Elus et collectivités publiques étaient tous invités à Aïcirits hier pour la présentation de la contribution du SUAT Pays Basque au projet agricole départemental (PAD). Ce dernier, dont la rédaction est prévue par la loi d’orientation agricole de 1995, n’a toujours pas vu le jour en Pays Basque et Béarn, ni non plus en Corse, les seuls mauvais élèves de l'hexagone. À cette occasion, l’antenne basque de la Chambre d’agriculture de Pau, a souligné le "caractère atypique" de l’agriculture de son territoire et a expliqué les axes qu’elle estime important de développer.

"Notre contribution a pour socle la Charte agricole du Pays Basque rédigée au sein de l’Instance de Concertation agricole et approuvée par l’ensemble des syndicats agricoles", a expliqué Jean-Pierre Goity, président du SUAT Pays Basque. Le document d’une douzaine de pages s’inspire en effet largement du travail mené en 2000. "Nous avons abondé la Charte sans la dénaturer", a précisé Jean-Pierre Goity. Dans un contexte de pression foncière grandissante, le SUAT prône ainsi la nécessité de liens entre les collectivités et les représentants de l’agriculture pour préserver les terres à vocation agricole. Il met aussi en avant le besoin d’améliorer les conditions de travail et de vie en agriculture afin de renforcer l’attractivité du métier ou encore d’encourager la reprise par des jeunes des exploitations sans succession.

Mutualiser les moyens

"Dans cette contribution, la nouveauté c’est aussi que l’on prend en considération ce qui se fait autour de nous par les associations en lien avec l’agriculture. Nous pensons qu’une mutualisation de moyens est nécessaire", a indiqué le président du SUAT.

Si ELB, qui avait participé à la rédaction de la Charte agricole du Pays Basque, n’a pas souhaité participer à ce nouveau texte, des associations comme Lur Hats (jeunes sans exploitation voulant s’installer) ou BLE (agriculture biologique) ont donné leur avis à l’organisme consulaire. Jean-Pierre Goity n’est pas contre l’idée de nouer des partenariats avec de telles structures. "Dans le cadre d’un relationnel serein et professionnel, et dans la mesure où les fonds se réduisent, la mutualisation et l’optimisation des moyens, c’est de ne pas refaire ce qui se fait déjà. Nous pourrions donc travailler ensemble si les uns et les autres le veulent", a-t-il avancé.

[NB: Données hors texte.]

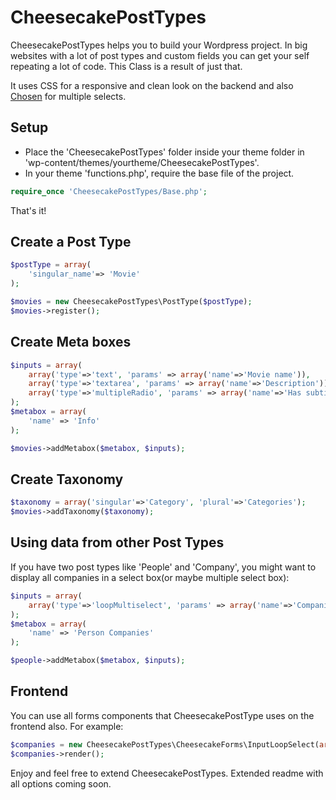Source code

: CheesecakePostTypes
===================

CheesecakePostTypes helps you to build your Wordpress project. In big websites with a lot of post types and custom fields you can get your self repeating a lot of code. This Class is a result of just that.

It uses CSS for a responsive and clean look on the backend and also [Chosen](http://harvesthq.github.io/chosen/) for multiple selects.

Setup
-----
- Place the 'CheesecakePostTypes' folder inside your theme folder in 'wp-content/themes/yourtheme/CheesecakePostTypes'.
- In your theme 'functions.php', require the base file of the project.
```php
require_once 'CheesecakePostTypes/Base.php';
```
That's it!

Create a Post Type
------------------
```php
$postType = array(
	'singular_name'=> 'Movie'
);

$movies = new CheesecakePostTypes\PostType($postType);
$movies->register();
```

Create Meta boxes
-----------------
```php
$inputs = array(
	array('type'=>'text', 'params' => array('name'=>'Movie name')),
	array('type'=>'textarea', 'params' => array('name'=>'Description')),
	array('type'=>'multipleRadio', 'params' => array('name'=>'Has subtitle?', 'options'=>array('Yes', 'No')))
);
$metabox = array(
	'name' => 'Info'
);

$movies->addMetabox($metabox, $inputs);
```

Create Taxonomy
---------------
```php
$taxonomy = array('singular'=>'Category', 'plural'=>'Categories');
$movies->addTaxonomy($taxonomy);
```

Using data from other Post Types
--------------------------------
If you have two post types like 'People' and 'Company', you might want to display all companies in a select box(or maybe multiple select box):
```php
$inputs = array(
	array('type'=>'loopMultiselect', 'params' => array('name'=>'Companies', 'post_type' => 'companies'))
);
$metabox = array(
	'name' => 'Person Companies'
);

$people->addMetabox($metabox, $inputs);
```

Frontend
--------
You can use all forms components that CheesecakePostType uses on the frontend also. For example:
```php
$companies = new CheesecakePostTypes\CheesecakeForms\InputLoopSelect(array('name'=>'Companies', 'post_type'=>'companies'));
$companies->render();
```

Enjoy and feel free to extend CheesecakePostTypes.
Extended readme with all options coming soon.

Le document rédigé par le SUAT va prochainement être validé, peut-être avant l’été, par la Commission d’orientation agricole départementale (CDOA) comme projet agricole du Pays Basque (le SUAT Béarn doit mener la même opération de son côté). Les décisions de politique agricole et de partage des aides devraient donc suivre la philosophie souhaitée par le SUAT, même si celle-ci manque de précisions quant à ces déclinaisons concrètes. "Cette contribution n’est pas un simple cahier de voeux Il y a une volonté affichée des différents acteurs pour que les propositions soient appliquées", a estimé Jean-Pierre Goity.

Le président de Lur Berri, Sauveur Urrutiaguer, a affirmé hier au Journal que la coopérative d’Amikuze ne vendait pas de semences de maïs génétiquement modifié dans ses magasins-dépôts. En effet, 50 à 70 tonnes de semences OGM ont été vendues par Monsanto aux fournisseurs du Sud-ouest, provoquant d’ailleurs l’action de 150 agriculteurs et faucheurs volontaires contre le site de Peyrehorade du groupe semencier vendredi dernier. "Nous ne fournissons pas de ce type de maïs", a déclaré le président Urrutiaguer. "Pas pour le moment", a-t-il ajouté en expliquant que si une demande émanait des agriculteurs, Lur Berri devrait la satisfaire. "Si on n’avait pas essayé la voiture, on serait encore à cheval", a plaisanté de son côté Jean-Pierre Goity, président du SUAT Pays Basque sur la probabilité que des cultures OGM puissent voir le jour en Pays Basque. "Je ne suis pas pour les OGM mais, pour savoir de quoi on parle, il faut que les expériences aient lieu, avec des mesures de précaution et l’aide de scientifiques reconnus", a-t-il déclaré.